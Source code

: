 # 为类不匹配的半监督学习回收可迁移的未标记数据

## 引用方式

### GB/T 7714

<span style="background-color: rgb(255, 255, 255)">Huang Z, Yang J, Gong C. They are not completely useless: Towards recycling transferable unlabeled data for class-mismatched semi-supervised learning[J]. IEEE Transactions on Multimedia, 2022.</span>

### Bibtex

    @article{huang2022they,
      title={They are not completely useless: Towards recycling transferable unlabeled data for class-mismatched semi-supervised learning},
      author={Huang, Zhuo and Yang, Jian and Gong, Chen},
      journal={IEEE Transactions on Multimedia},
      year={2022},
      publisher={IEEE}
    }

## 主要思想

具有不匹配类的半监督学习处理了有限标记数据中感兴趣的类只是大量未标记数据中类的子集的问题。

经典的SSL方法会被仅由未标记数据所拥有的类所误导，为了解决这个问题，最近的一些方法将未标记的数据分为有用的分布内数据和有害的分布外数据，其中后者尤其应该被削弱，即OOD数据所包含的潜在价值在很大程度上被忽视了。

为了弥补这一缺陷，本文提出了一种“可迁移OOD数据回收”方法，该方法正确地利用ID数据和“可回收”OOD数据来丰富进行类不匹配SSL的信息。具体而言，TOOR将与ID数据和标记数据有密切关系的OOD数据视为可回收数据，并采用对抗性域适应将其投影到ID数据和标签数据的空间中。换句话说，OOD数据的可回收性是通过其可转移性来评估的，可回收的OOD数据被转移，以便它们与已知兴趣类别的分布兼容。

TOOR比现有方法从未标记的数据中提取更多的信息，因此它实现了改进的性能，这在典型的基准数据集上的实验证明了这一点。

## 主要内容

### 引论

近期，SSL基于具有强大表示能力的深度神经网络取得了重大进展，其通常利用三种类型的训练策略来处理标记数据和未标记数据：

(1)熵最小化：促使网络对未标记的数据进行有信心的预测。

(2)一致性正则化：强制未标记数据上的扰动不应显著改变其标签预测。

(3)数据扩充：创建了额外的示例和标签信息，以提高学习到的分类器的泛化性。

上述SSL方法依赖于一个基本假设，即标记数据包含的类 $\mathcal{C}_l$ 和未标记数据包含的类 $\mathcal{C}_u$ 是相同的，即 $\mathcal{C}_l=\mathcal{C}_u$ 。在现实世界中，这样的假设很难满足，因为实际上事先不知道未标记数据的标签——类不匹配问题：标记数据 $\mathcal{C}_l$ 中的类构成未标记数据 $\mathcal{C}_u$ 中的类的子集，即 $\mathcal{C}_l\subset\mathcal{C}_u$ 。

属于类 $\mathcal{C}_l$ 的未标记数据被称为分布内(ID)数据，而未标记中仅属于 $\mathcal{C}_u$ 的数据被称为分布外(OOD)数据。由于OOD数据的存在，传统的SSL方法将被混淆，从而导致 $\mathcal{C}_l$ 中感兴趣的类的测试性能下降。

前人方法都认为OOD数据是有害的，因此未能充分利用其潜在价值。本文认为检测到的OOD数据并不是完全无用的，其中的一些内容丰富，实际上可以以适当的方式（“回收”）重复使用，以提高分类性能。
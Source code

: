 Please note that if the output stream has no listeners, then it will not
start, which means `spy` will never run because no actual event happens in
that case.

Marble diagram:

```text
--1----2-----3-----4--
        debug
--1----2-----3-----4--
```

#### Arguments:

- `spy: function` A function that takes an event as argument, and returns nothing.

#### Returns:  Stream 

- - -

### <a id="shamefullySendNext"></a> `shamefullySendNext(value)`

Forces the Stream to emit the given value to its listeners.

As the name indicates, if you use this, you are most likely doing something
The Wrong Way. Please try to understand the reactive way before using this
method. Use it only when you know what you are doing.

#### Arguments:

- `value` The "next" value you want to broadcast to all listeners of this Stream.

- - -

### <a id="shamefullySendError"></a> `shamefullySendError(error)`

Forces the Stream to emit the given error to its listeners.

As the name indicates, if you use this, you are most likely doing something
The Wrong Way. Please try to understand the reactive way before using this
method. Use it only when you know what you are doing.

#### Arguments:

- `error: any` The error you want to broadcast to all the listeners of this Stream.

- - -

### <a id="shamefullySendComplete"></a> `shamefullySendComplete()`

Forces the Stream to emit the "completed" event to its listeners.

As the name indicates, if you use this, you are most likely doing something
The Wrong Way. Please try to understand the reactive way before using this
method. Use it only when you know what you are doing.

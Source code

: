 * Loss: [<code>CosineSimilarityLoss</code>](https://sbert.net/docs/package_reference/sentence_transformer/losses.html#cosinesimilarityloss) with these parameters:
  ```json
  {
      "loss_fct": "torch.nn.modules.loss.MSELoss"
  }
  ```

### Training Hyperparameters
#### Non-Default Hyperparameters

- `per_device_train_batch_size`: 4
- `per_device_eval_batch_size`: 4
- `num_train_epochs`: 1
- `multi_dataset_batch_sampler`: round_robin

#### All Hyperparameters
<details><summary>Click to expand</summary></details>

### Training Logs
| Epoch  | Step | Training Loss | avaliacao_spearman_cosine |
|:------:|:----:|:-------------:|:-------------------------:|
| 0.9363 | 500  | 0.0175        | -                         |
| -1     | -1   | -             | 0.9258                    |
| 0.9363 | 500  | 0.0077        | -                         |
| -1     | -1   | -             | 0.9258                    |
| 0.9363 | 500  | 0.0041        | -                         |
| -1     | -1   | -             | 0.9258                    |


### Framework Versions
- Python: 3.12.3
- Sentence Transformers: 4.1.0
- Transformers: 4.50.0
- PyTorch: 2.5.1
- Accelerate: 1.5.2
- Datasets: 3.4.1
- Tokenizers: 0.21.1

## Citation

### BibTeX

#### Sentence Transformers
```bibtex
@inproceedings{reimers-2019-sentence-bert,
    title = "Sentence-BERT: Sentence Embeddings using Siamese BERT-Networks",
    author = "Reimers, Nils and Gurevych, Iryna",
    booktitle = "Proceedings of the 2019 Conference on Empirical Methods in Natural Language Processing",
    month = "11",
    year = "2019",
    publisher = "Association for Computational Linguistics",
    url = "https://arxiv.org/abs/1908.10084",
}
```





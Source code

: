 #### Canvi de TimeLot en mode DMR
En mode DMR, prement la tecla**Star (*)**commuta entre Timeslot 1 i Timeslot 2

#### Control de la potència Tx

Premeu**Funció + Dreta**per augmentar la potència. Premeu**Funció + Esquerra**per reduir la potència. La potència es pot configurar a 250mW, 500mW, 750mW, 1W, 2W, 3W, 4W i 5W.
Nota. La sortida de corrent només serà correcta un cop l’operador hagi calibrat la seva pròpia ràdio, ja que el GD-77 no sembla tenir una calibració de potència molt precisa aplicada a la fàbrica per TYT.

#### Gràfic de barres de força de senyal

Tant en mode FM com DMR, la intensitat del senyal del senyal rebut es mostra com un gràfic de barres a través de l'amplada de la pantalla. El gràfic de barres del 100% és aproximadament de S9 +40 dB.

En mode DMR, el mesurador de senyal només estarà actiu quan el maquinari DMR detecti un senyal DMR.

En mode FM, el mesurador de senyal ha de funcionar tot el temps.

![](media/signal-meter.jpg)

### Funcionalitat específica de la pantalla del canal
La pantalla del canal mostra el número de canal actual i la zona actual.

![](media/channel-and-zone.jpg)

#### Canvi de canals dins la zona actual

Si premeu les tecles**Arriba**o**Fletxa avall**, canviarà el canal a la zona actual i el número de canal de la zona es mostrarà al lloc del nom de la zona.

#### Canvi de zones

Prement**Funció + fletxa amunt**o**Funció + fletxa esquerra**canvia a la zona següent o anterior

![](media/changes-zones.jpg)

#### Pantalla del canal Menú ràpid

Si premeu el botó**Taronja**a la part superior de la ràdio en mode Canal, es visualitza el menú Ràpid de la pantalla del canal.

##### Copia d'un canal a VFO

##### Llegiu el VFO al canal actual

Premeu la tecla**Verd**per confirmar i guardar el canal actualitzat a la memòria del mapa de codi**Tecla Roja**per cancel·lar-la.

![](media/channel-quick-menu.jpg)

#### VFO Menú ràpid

********

Looking at the records above, in how many lines does the word "IEEE" occur? Reply with the number alone.

3